General Instructions

  • All questions are compulsory.
  • Section A carries 1 mark each, Section B 2 marks, Section C 3 marks and Section D 5 marks.
  • Show all working for Sections B, C and D. Only final answers are given at the end — for full solutions, raise your doubts with your teacher.
Section A — Multiple Choice Questions 5 × 1 = 5 marks
1.
Kinetic friction is given by:
  • A.$f_k=\mu_k N$
  • B.$f_k\le\mu_k N$
  • C.$f_k=\frac{N}{\mu_k}$
  • D.$f_k=\mu_k N^2$
2.
Generally the coefficients satisfy:
  • A.$\mu_k>\mu_s$
  • B.$\mu_k=\mu_s$
  • C.$\mu_k<\mu_s$
  • D.$\mu_k=0$
3.
On an incline of angle $\theta$, the normal reaction is:
  • A.$mg$
  • B.$mg\sin\theta$
  • C.$mg\cos\theta$
  • D.$mg\tan\theta$
4.
The centripetal force needed for circular motion is:
  • A.$\frac{mv}{r}$
  • B.$\frac{mv^2}{r}$
  • C.$\frac{mr}{v^2}$
  • D.$mvr$
5.
The ideal banking angle satisfies:
  • A.$\tan\theta=\frac{v^2}{rg}$
  • B.$\tan\theta=\frac{rg}{v^2}$
  • C.$\cos\theta=\frac{v^2}{rg}$
  • D.$\tan\theta=\frac{v}{rg}$
Section B — Short Answer (2 marks) 3 × 2 = 6 marks
6.
Why is it easier to keep an object moving than to start it from rest?
7.
A 4 kg block on a floor has $\mu_k=0.25$. Find the kinetic friction. ($g=10\ \text{m/s}^2$)
8.
Define the angle of repose.
Section C — Short Answer (3 marks) 2 × 3 = 6 marks
9.
A car of mass 1000 kg rounds a curve of radius 40 m at 8 m/s.

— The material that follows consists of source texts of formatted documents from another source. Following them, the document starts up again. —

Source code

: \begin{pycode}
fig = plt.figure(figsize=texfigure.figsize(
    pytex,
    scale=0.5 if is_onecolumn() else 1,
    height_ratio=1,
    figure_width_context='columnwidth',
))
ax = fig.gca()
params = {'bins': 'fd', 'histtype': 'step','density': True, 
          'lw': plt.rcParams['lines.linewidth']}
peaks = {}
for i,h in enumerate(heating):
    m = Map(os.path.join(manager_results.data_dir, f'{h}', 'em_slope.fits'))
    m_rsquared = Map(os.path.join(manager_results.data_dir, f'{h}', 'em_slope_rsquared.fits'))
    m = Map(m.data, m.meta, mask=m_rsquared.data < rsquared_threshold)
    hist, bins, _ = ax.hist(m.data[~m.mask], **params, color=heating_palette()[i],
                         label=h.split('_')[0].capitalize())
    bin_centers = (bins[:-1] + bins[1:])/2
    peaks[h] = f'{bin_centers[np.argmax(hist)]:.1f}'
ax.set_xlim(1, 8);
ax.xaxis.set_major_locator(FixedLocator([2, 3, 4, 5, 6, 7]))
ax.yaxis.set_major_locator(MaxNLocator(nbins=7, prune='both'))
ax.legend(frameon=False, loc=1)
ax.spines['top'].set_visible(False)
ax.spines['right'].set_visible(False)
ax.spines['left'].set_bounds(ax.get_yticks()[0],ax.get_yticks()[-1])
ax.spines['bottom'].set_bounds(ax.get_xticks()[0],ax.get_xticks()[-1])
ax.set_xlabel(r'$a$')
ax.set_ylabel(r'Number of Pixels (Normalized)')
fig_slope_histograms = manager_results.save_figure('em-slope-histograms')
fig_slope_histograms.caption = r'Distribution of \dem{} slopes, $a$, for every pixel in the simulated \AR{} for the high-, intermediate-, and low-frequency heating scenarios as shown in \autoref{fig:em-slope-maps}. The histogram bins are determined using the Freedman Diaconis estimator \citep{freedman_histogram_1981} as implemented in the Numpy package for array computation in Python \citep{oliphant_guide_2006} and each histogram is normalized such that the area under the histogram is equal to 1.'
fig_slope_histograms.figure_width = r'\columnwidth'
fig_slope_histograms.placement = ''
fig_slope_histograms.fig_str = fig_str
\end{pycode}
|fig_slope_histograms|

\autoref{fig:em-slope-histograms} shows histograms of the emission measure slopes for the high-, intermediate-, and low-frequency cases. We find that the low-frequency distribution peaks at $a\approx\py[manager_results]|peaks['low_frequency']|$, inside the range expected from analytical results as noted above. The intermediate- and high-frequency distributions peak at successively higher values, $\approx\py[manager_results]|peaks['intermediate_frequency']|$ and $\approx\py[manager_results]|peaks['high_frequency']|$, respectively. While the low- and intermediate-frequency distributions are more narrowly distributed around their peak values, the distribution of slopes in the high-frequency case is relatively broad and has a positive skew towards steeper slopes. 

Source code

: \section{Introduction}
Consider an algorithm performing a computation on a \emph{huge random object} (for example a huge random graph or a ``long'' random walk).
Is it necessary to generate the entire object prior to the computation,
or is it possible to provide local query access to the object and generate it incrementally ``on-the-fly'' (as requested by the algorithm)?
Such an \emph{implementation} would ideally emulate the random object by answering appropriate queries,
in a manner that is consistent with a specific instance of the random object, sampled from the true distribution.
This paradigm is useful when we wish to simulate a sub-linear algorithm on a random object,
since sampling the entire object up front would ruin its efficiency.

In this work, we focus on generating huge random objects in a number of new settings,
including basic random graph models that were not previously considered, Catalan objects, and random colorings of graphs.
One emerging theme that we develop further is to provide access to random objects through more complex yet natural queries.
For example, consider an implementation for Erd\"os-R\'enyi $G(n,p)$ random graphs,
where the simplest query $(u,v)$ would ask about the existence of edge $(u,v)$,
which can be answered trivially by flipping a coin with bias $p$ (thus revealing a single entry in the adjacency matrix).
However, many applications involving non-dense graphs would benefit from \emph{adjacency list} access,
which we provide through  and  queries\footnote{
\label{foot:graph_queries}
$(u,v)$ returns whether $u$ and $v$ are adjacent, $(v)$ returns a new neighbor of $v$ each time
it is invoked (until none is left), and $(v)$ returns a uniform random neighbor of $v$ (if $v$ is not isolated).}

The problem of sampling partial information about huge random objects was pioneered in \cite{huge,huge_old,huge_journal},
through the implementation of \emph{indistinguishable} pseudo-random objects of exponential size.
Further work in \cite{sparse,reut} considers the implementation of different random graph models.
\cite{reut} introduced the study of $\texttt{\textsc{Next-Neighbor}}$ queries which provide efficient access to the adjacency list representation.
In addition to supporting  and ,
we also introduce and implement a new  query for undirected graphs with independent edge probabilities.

Find the centripetal force.
10.
Find the banking angle for $v=20\ \text{m/s}$, $r=80\ \text{m}$. ($g=10\ \text{m/s}^2$)
Section D — Long Answer (5 marks) 1 × 5 = 5 marks
11.
Derive the expression $\tan\theta=\frac{v^2}{rg}$ for the ideal banking of a road, and use it to find the banking angle for a curve of radius 100 m designed for 30 m/s. ($g=10\ \text{m/s}^2$)

Answer Key

Section A — Multiple Choice Questions
  1. (A) $f_k=\mu_k N$
  2. (C) $\mu_k<\mu_s$
  3. (C) $mg\cos\theta$
  4. (B) $\frac{mv^2}{r}$
  5. (A) $\tan\theta=\frac{v^2}{rg}$
Section B — Short Answer (2 marks)
  1. Because kinetic friction is less than the limiting static friction ($\mu_k<\mu_s$).
  2. $f_k=\mu_k mg=0.25\times40=10\ \text{N}$.
  3. The incline angle at which a body just begins to slide; $\tan\theta=\mu_s$.
Section C — Short Answer (3 marks)
  1. $F=\frac{mv^2}{r}=\frac{1000\times64}{40}=1600\ \text{N}$.
  2. $\tan\theta=\frac{400}{800}=0.5$, so $\theta=\tan^{-1}(0.5)\approx26.6^{\circ}$.
Section D — Long Answer (5 marks)
  1. Resolving the normal reaction: $N\sin\theta=\frac{mv^2}{r}$ and $N\cos\theta=mg$; dividing gives $\tan\theta=\frac{v^2}{rg}=\frac{900}{1000}=0.9$, so $\theta\approx42^{\circ}$.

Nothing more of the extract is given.